Buckingham’s 80m from Ugandan sale
HERITAGE OIL is expected to announce today that it has agreed to sell its Ugandan fields to Italian rival Eni SpA, in a $1.5bn (£909m) deal which will earn chief executive Tony Buckingham around £80m.
Buckingham is a former partner in South Africa-based private military company Executive Outcomes, where he worked closely with Simon Mann, the ex-SAS officer.
Mann returned to the UK this month after five years in prison in Equatorial Guinea for plotting to overthrow the government.
Heritage describes his former role as “security adviser to various governments”, and says that he has not been associated with Executive Outcomes for ten years.
Buckingham owns 33 per cent of Heritage’s outstanding shares, and will make up to £84m from a special dividend of 90p to 100p being paid to shareholders as part of the Eni deal.

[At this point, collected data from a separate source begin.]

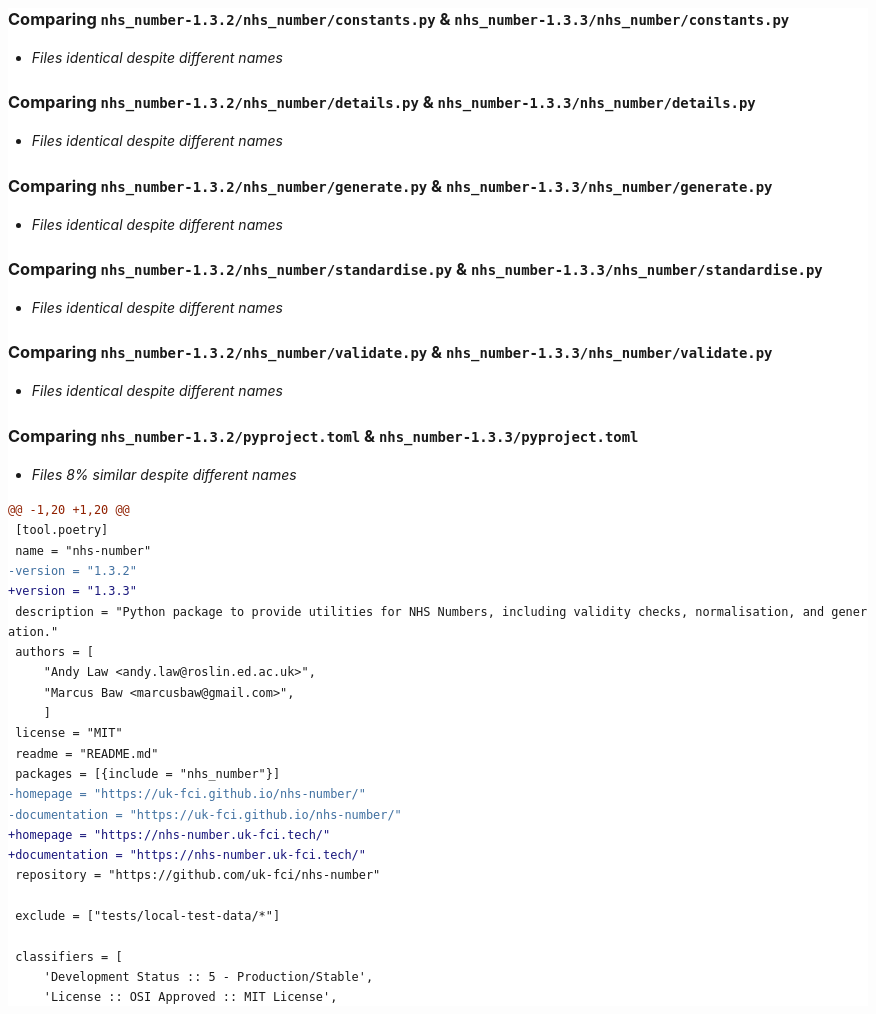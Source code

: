 ### Comparing `nhs_number-1.3.2/nhs_number/constants.py` & `nhs_number-1.3.3/nhs_number/constants.py`

 * *Files identical despite different names*

### Comparing `nhs_number-1.3.2/nhs_number/details.py` & `nhs_number-1.3.3/nhs_number/details.py`

 * *Files identical despite different names*

### Comparing `nhs_number-1.3.2/nhs_number/generate.py` & `nhs_number-1.3.3/nhs_number/generate.py`

 * *Files identical despite different names*

### Comparing `nhs_number-1.3.2/nhs_number/standardise.py` & `nhs_number-1.3.3/nhs_number/standardise.py`

 * *Files identical despite different names*

### Comparing `nhs_number-1.3.2/nhs_number/validate.py` & `nhs_number-1.3.3/nhs_number/validate.py`

 * *Files identical despite different names*

### Comparing `nhs_number-1.3.2/pyproject.toml` & `nhs_number-1.3.3/pyproject.toml`

 * *Files 8% similar despite different names*

```diff
@@ -1,20 +1,20 @@
 [tool.poetry]
 name = "nhs-number"
-version = "1.3.2"
+version = "1.3.3"
 description = "Python package to provide utilities for NHS Numbers, including validity checks, normalisation, and generation."
 authors = [
     "Andy Law <andy.law@roslin.ed.ac.uk>",
     "Marcus Baw <marcusbaw@gmail.com>",
     ]
 license = "MIT"
 readme = "README.md"
 packages = [{include = "nhs_number"}]
-homepage = "https://uk-fci.github.io/nhs-number/"
-documentation = "https://uk-fci.github.io/nhs-number/"
+homepage = "https://nhs-number.uk-fci.tech/"
+documentation = "https://nhs-number.uk-fci.tech/"
 repository = "https://github.com/uk-fci/nhs-number"
 
 exclude = ["tests/local-test-data/*"]
 
 classifiers = [
     'Development Status :: 5 - Production/Stable',
     'License :: OSI Approved :: MIT License',
```

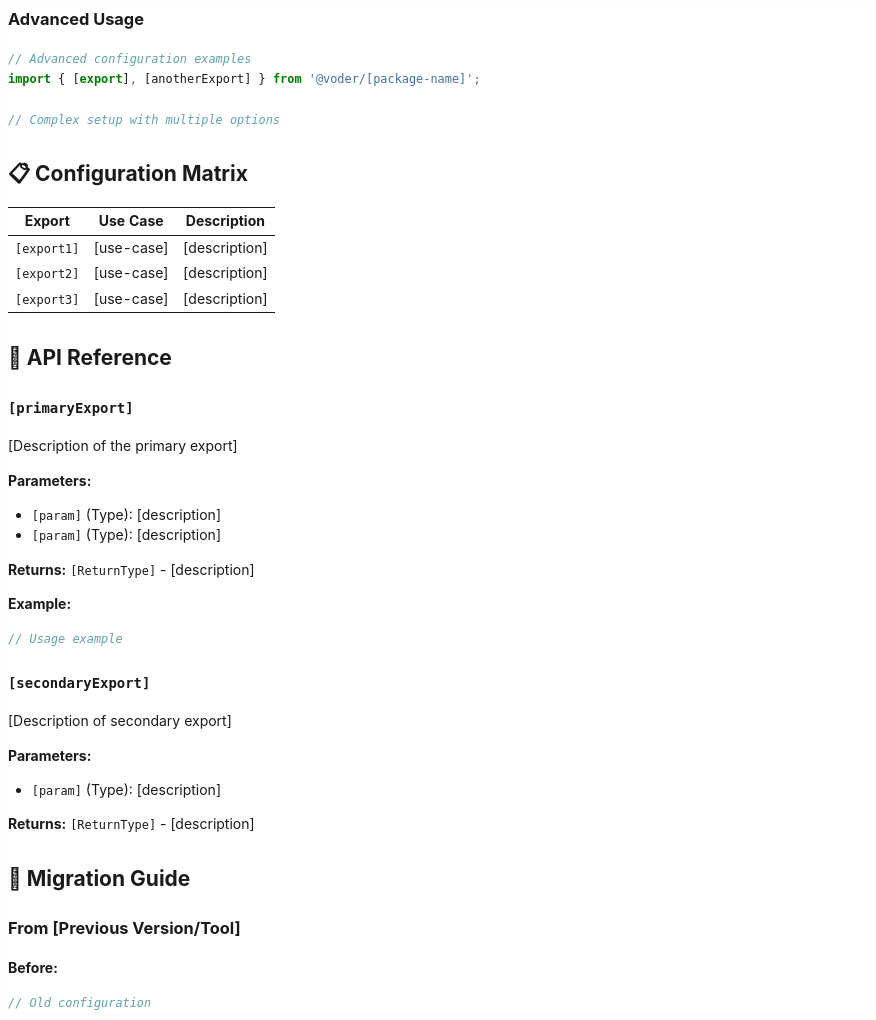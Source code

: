 ### Advanced Usage

```typescript
// Advanced configuration examples
import { [export], [anotherExport] } from '@voder/[package-name]';

// Complex setup with multiple options
```

## 📋 Configuration Matrix

| Export      | Use Case   | Description   |
| ----------- | ---------- | ------------- |
| `[export1]` | [use-case] | [description] |
| `[export2]` | [use-case] | [description] |
| `[export3]` | [use-case] | [description] |

## 📖 API Reference

### `[primaryExport]`

[Description of the primary export]

**Parameters:**

- `[param]` (Type): [description]
- `[param]` (Type): [description]

**Returns:** `[ReturnType]` - [description]

**Example:**

```typescript
// Usage example
```

### `[secondaryExport]`

[Description of secondary export]

**Parameters:**

- `[param]` (Type): [description]

**Returns:** `[ReturnType]` - [description]

## 🔄 Migration Guide

### From [Previous Version/Tool]

**Before:**

```typescript
// Old configuration
```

Eni, which already has interests in the Republic of Congo, Nigeria and Ghana, will take over Heritage’s holdings in the Albert Basin of the Western Rift Valley of Uganda, home to the continent’s biggest onshore find in decades. Heritage currently owns 50 per cent of Blocks 1 and 3A, which it shares with Tullow Oil.
Money raised could be used either on infrastructure for its Kurdistan oil fields or to change the terms of its merger with Genel Enerji, which is being looked at by the Financial Services Authority .
T&65279;ONY BUCKINGHAM
HERITAGE OIL CHIEF EXECUTIVE
ASA FORMER member of the special forces, co-founder of a private military company, and now chief executive of an oil company, Tony Buckingham is not an average chief executive.
He founded Executive Outcomes in 1989, with ex-SAS officer Simon Mann, who was recently released from Black Beach prison, Equatorial Guinea.
Executive Outcomes’ first job was in Angola, protecting oil companies threatened by the civil war.
Buckingham left Executive Outcomes and insists there has been no involvement with the private military company since 1998, or Simon Mann since 2000.
Buckingham founded Heritage Oil in 1992 to exploit oil in Africa, the Middle East and Russia, listing first in Toronto, and then in London in 2008.
He is still chief executive, and controls a third of the equity.
Buckingham is also a keen sailor, who has represented Great Britain. He has competed in the Admiral’s Cup, and he won the prestigious Commodores’ Cup during Cowes Week in 2000.
It is widely believed that he will return to competitive sailing and build a boat to compete in the America’s Cup.
He lives in Jersey, where Heritage is based, and also owns property in mainland UK, France and Switzerland.